C1orf106
C1orf106: A Gene with Intriguing Implications
Description
C1orf106 (chromosome 1 open reading frame 106) is a gene located on chromosome 1 in humans. It consists of approximately 140,000 base pairs and encodes a protein of 460 amino acids known as GRASP55 (glycerol-3-phosphate acyltransferase-specific protein of 55 kDa).
GRASP55 is primarily expressed in the liver and plays a vital role in lipid metabolism, specifically in the synthesis of triglycerides, the main form of fat storage in the body. It interacts with various proteins involved in lipid metabolism, including glycerol-3-phosphate acyltransferase (GPAT), an enzyme that initiates triglyceride synthesis.
Associated Diseases
Mutations in the C1orf106 gene have been linked to several diseases, including:
- Non-alcoholic fatty liver disease (NAFLD): A condition characterized by the accumulation of excess fat in the liver in individuals who do not consume excessive alcohol.

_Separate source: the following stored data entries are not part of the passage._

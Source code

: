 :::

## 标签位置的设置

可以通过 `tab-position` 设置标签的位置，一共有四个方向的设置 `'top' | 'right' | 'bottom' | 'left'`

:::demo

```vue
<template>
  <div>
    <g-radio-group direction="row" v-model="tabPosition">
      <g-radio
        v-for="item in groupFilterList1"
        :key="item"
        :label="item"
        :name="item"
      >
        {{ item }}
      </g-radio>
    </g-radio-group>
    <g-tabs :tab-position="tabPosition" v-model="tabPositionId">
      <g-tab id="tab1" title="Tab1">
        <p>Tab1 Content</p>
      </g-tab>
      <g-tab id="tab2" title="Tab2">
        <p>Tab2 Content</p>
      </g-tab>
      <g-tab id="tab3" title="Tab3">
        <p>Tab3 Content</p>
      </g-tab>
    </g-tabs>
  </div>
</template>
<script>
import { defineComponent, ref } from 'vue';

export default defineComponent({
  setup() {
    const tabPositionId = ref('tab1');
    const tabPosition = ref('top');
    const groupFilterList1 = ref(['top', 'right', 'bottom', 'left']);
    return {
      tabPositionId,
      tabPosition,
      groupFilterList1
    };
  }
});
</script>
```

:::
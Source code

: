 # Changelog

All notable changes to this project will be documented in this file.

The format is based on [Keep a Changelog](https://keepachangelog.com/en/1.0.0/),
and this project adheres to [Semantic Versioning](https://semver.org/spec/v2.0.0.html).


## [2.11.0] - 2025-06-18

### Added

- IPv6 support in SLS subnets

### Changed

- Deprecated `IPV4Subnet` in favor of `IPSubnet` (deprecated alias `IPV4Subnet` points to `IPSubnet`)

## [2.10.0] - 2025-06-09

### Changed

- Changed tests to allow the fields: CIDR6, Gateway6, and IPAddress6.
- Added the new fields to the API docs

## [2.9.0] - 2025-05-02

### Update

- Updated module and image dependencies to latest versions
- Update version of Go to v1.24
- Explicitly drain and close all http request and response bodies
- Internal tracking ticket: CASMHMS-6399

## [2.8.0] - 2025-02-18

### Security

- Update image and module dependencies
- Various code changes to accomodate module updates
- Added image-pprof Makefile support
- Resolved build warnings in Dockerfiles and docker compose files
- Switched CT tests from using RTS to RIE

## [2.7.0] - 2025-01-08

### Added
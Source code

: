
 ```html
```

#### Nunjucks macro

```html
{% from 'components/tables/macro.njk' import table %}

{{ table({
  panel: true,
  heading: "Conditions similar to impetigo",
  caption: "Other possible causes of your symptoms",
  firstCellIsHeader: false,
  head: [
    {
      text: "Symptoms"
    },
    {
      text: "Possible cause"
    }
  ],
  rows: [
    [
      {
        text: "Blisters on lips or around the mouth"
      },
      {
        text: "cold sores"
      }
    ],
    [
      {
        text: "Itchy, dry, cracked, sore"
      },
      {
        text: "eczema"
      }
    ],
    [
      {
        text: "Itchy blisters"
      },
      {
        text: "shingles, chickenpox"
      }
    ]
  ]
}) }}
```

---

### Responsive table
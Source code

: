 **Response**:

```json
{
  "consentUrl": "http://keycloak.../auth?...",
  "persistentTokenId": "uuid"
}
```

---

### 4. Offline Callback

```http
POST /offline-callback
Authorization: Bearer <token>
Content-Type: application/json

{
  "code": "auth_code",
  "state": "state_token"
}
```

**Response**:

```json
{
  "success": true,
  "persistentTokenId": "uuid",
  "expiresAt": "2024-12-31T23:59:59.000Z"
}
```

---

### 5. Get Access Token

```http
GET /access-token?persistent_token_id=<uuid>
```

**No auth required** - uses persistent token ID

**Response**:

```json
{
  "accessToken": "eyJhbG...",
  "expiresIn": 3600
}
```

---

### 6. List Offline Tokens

- Obesity: C1orf106 mutations have been associated with increased risk of obesity and related complications, such as type 2 diabetes and cardiovascular disease.
- Hypertriglyceridemia: A condition characterized by elevated levels of triglycerides in the blood.
Did you Know ?
A study published in the journal Nature Genetics found that a common genetic variant in the C1orf106 gene was associated with a 20% higher risk of NAFLD. This highlights the significant role that this gene plays in liver health and metabolic disorders.